An MPI parallel level-set algorithm for propagating front curvature dependent detonation shock fronts in complex geometries

We present a parallel, two-dimensional, grid-based algorithm for solving a level-set function PDE that arises in Detonation Shock Dynamics (DSD). In the DSD limit, the detonation shock propagates at a speed that is a function of the curvature of the shock surface, subject to a set of boundary conditions applied along the boundaries of the detonating explosive. Our method solves for the full level-set function field, φ(x, y, t), that locates the detonation shock with a modified level-set function PDE that continuously renormalises the level-set function to a distance function based off of the locus of the shock surface, φ(x, y, t)=0. The boundary conditions are applied with ghost nodes that are sorted according to their connectivity to the interior explosive nodes. This allows the boundary conditions to be applied via a local, direct evaluation procedure. We give an extension of this boundary condition application method to three dimensions. Our parallel algorithm is based on a domain-decomposition model which uses the Message-Passing Interface (MPI) paradigm. The computational order of the full level-set algorithm, which is O(N⁴), where N is the number of grid points along a coordinate line, makes an MPI-based algorithm an attractive alternative. This parallel model partitions the overall explosive domain into smaller sub-domains which in turn get mapped onto processors that are topologically arranged into a two-dimensional rectangular grid.
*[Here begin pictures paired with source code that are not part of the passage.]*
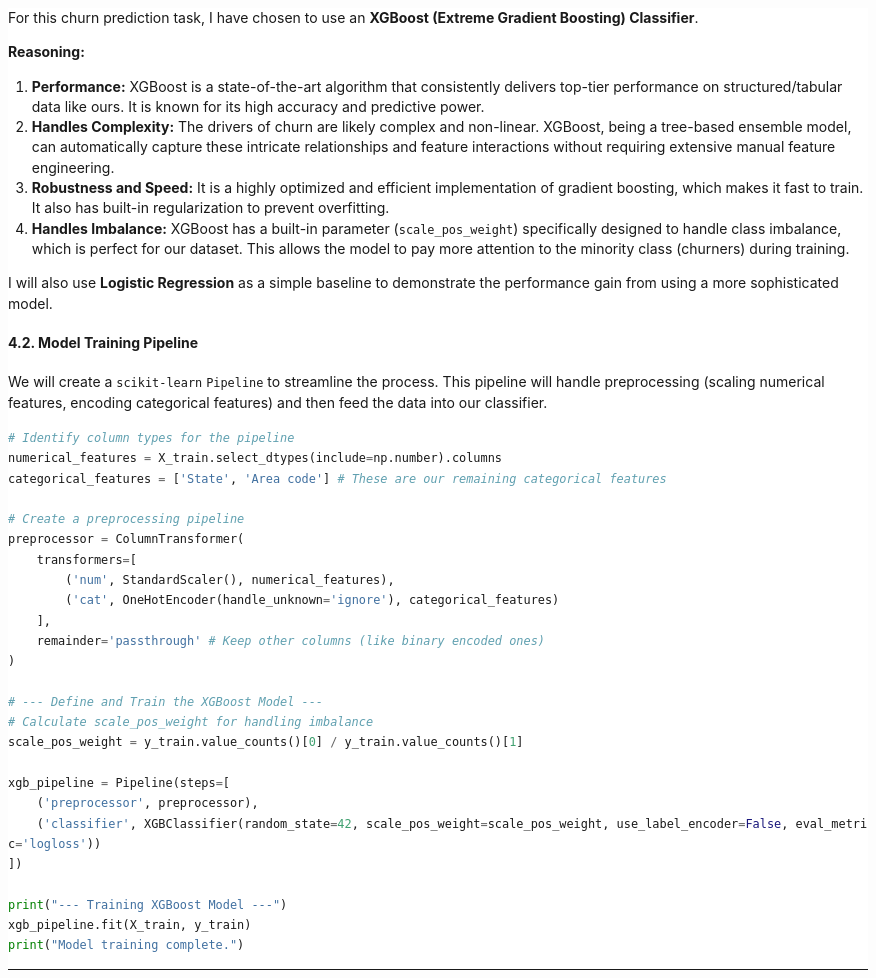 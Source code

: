 For this churn prediction task, I have chosen to use an **XGBoost (Extreme Gradient Boosting) Classifier**.

**Reasoning:**
1.  **Performance:** XGBoost is a state-of-the-art algorithm that consistently delivers top-tier performance on structured/tabular data like ours. It is known for its high accuracy and predictive power.
2.  **Handles Complexity:** The drivers of churn are likely complex and non-linear. XGBoost, being a tree-based ensemble model, can automatically capture these intricate relationships and feature interactions without requiring extensive manual feature engineering.
3.  **Robustness and Speed:** It is a highly optimized and efficient implementation of gradient boosting, which makes it fast to train. It also has built-in regularization to prevent overfitting.
4.  **Handles Imbalance:** XGBoost has a built-in parameter (`scale_pos_weight`) specifically designed to handle class imbalance, which is perfect for our dataset. This allows the model to pay more attention to the minority class (churners) during training.

I will also use **Logistic Regression** as a simple baseline to demonstrate the performance gain from using a more sophisticated model.

#### **4.2. Model Training Pipeline**

We will create a `scikit-learn` `Pipeline` to streamline the process. This pipeline will handle preprocessing (scaling numerical features, encoding categorical features) and then feed the data into our classifier.

```python
# Identify column types for the pipeline
numerical_features = X_train.select_dtypes(include=np.number).columns
categorical_features = ['State', 'Area code'] # These are our remaining categorical features

# Create a preprocessing pipeline
preprocessor = ColumnTransformer(
    transformers=[
        ('num', StandardScaler(), numerical_features),
        ('cat', OneHotEncoder(handle_unknown='ignore'), categorical_features)
    ],
    remainder='passthrough' # Keep other columns (like binary encoded ones)
)

# --- Define and Train the XGBoost Model ---
# Calculate scale_pos_weight for handling imbalance
scale_pos_weight = y_train.value_counts()[0] / y_train.value_counts()[1]

xgb_pipeline = Pipeline(steps=[
    ('preprocessor', preprocessor),
    ('classifier', XGBClassifier(random_state=42, scale_pos_weight=scale_pos_weight, use_label_encoder=False, eval_metric='logloss'))
])

print("--- Training XGBoost Model ---")
xgb_pipeline.fit(X_train, y_train)
print("Model training complete.")
```

---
A comparison of our numerical solution with an exact solution to the problem of a detonation rate stick shows that our numerical solution converges at better than first-order accuracy as measured by an L1-norm. This represents an improvement over the convergence properties of narrow-band level-set function solvers, whose convergence is limited to a floor set by the width of the narrow band. The efficiency of the narrow-band method is recovered by using our parallel model.